The :class:`LogCollector` checks the validity of incoming loglines. For this, it uses the ``logline_format``
configured in the ``config.yaml``. Section :ref:`logline-format-configuration` provides detailed information
on how to customize the logline format and field definitions. The LogCollector uses the following
configuration options from the configuration:

- **LogCollector Analyzation Criteria**:

  - Valid status codes: The accepted status codes for logline validation. This is defined in the field with name
    ``"status_code"`` in the ``logline_format`` list.
  - Valid record types: The accepted DNS record types for logline validation. This is defined in the field with name
    ``"record_type"`` in the ``logline_format`` list.


.. _buffer-functionality:

Buffer Functionality
--------------------

The :class:`BufferedBatch` class manages the batching and buffering of messages associated with specific keys, along
with the corresponding timestamps. The class ensures efficient data processing by maintaining two sets of messages -
those currently being batched and those that were part of the previous batch. It also tracks the necessary timestamps
to manage the timing of message processing.

Class Overview
..............

- **Batch**: Stores the latest incoming messages associated with a particular key.

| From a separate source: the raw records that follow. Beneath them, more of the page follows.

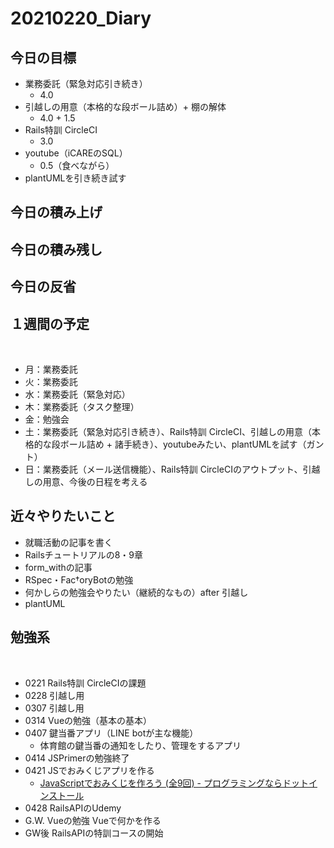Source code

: # 20210220_Diary

## 今日の目標

- 業務委託（緊急対応引き続き）
  - 4.0
- 引越しの用意（本格的な段ボール詰め）+ 棚の解体
  - 4.0 + 1.5
- Rails特訓 CircleCI
  - 3.0
- youtube（iCAREのSQL）
  - 0.5（食べながら）
- plantUMLを引き続き試す

## 今日の積み上げ

## 今日の積み残し

## 今日の反省

## １週間の予定
​
- 月：業務委託
- 火：業務委託
- 水：業務委託（緊急対応）
- 木：業務委託（タスク整理）
- 金：勉強会
- 土：業務委託（緊急対応引き続き）、Rails特訓 CircleCI、引越しの用意（本格的な段ボール詰め + 諸手続き）、youtubeみたい、plantUMLを試す（ガント）
- 日：業務委託（メール送信機能）、Rails特訓 CircleCIのアウトプット、引越しの用意、今後の日程を考える

## 近々やりたいこと

- 就職活動の記事を書く
- Railsチュートリアルの8・9章
- form_withの記事
- RSpec・Fac†oryBotの勉強
- 何かしらの勉強会やりたい（継続的なもの）after 引越し
- plantUML

## 勉強系
​
- 0221 Rails特訓 CircleCIの課題
- 0228 引越し用
- 0307 引越し用
- 0314 Vueの勉強（基本の基本）
- 0407 鍵当番アプリ（LINE botが主な機能）
  - 体育館の鍵当番の通知をしたり、管理をするアプリ
- 0414 JSPrimerの勉強終了
- 0421 JSでおみくじアプリを作る
  - [JavaScriptでおみくじを作ろう \(全9回\) \- プログラミングならドットインストール](https://dotinstall.com/lessons/omikuji_js_v5)
- 0428 RailsAPIのUdemy
- G.W. Vueの勉強 Vueで何かを作る
- GW後 RailsAPIの特訓コースの開始
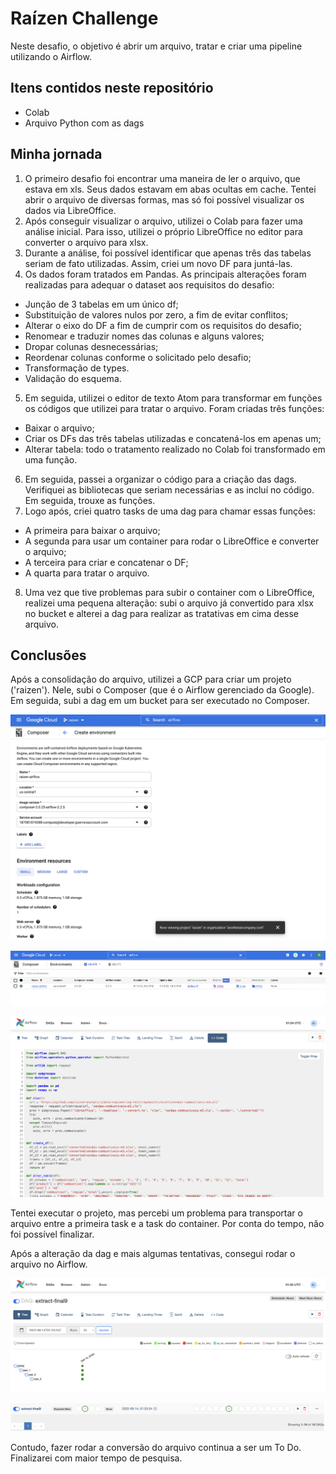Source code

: # Raízen Challenge

Neste desafio, o objetivo é abrir um arquivo, tratar e criar uma pipeline utilizando o Airflow.  


## Itens contidos neste repositório
- Colab
- Arquivo Python com as dags


## Minha jornada

1. O primeiro desafio foi encontrar uma maneira de ler o arquivo, que estava em xls. Seus dados estavam em abas ocultas em cache. Tentei abrir o arquivo de diversas formas, mas só foi possível visualizar os dados via LibreOffice.
2. Após conseguir visualizar o arquivo, utilizei o Colab para fazer uma análise inicial. Para isso, utilizei o próprio LibreOffice no editor para converter o arquivo para xlsx.
3. Durante a análise, foi possível identificar que apenas três das tabelas seriam de fato utilizadas. Assim, criei um novo DF para juntá-las.
4. Os dados foram tratados em Pandas. As principais alterações foram realizadas para adequar o dataset aos requisitos do desafio:
- Junção de 3 tabelas em um único df;
- Substituição de valores nulos por zero, a fim de evitar conflitos;
- Alterar o eixo do DF a fim de cumprir com os requisitos do desafio;
- Renomear e traduzir nomes das colunas e alguns valores;
- Dropar colunas desnecessárias;
- Reordenar colunas conforme o solicitado pelo desafio;
- Transformação de types.
- Validação do esquema.
5. Em seguida, utilizei o editor de texto Atom para transformar em funções os códigos que utilizei para tratar o arquivo. Foram criadas três funções:
- Baixar o arquivo;
- Criar os DFs das três tabelas utilizadas e concatená-los em apenas um;
- Alterar tabela: todo o tratamento realizado no Colab foi transformado em uma função.
6. Em seguida, passei a organizar o código para a criação das dags. Verifiquei as bibliotecas que seriam necessárias e as incluí no código. Em seguida, trouxe as funções.
7. Logo após, criei quatro tasks de uma dag para chamar essas funções:
- A primeira para baixar o arquivo;
- A segunda para usar um container para rodar o LibreOffice e converter o arquivo;
- A terceira para criar e concatenar o DF;
- A quarta para tratar o arquivo.

8. Uma vez que tive problemas para subir o container com o LibreOffice, realizei uma pequena alteração: subi o arquivo já convertido para xlsx no bucket e alterei a dag para realizar as tratativas em cima desse arquivo.

## Conclusões

Após a consolidação do arquivo, utilizei a GCP para criar um projeto ('raizen'). Nele, subi o Composer (que é o Airflow gerenciado da Google). Em seguida, subi a dag em um bucket para ser executado no Composer.

![Composer](./assets/criacao_composer.png 'Criação do Composer')

![Composer](./assets/Composer_criado.png 'Composer criado')

![Composer](./assets/codigo_dag_composer.png 'Código da Dag no Composer')

Tentei executar o projeto, mas percebi um problema para transportar o arquivo entre a primeira task e a task do container. Por conta do tempo, não foi possível finalizar.

Após a alteração da dag e mais algumas tentativas, consegui rodar o arquivo no Airflow.

![Composer](./assets/airflow_pipeline_ok.png 'Pipeline rodando no Airflow')

![Composer](./assets/dag9.png 'Pipeline no Airflow')

Contudo, fazer rodar a conversão do arquivo continua a ser um To Do. Finalizarei com maior tempo de pesquisa.
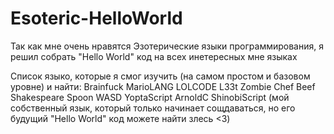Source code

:# Esoteric-HelloWorld
Так как мне очень нравятся Эзотерические языки программирования, я решил собрать "Hello World" код на всех инетересных мне языках 

Список языко, которые я смог изучить (на самом простом и базовом уровне) и найти: 
   Brainfuck
   MarioLANG
   LOLCODE
   L33t
   Zombie
   Chef
   Beef
   Shakespeare
   Spoon
   WASD
   YoptaScript
   ArnoldC
   ShinobiScript (мой собственный язык, который только начинает сощдаваться, но его будущий "Hello World" код можете найти злесь <3)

- **Buffer**: Stores the previous batch of messages associated with a particular key.

- **Batch ID**: Unique identifier assigned to each batch for tracking and monitoring purposes.

- **Monitoring Databases**: Tracks logline-to-batch associations, batch timestamps, and fill levels for comprehensive monitoring.

Key Procedures
..............

1. **Message Arrival and Addition**:

  - When a new message arrives, the ``add_message()`` method is called.
  - If the key already exists in the batch, the message is appended to the list of messages for that key.
  - If the key does not exist, a new entry is created in the batch with a unique batch ID.
  - Batch timestamps and logline-to-batch associations are logged for monitoring.
  - **Example**:

    - ``message_1`` arrives for ``key_1`` and is added to ``batch["key_1"]``.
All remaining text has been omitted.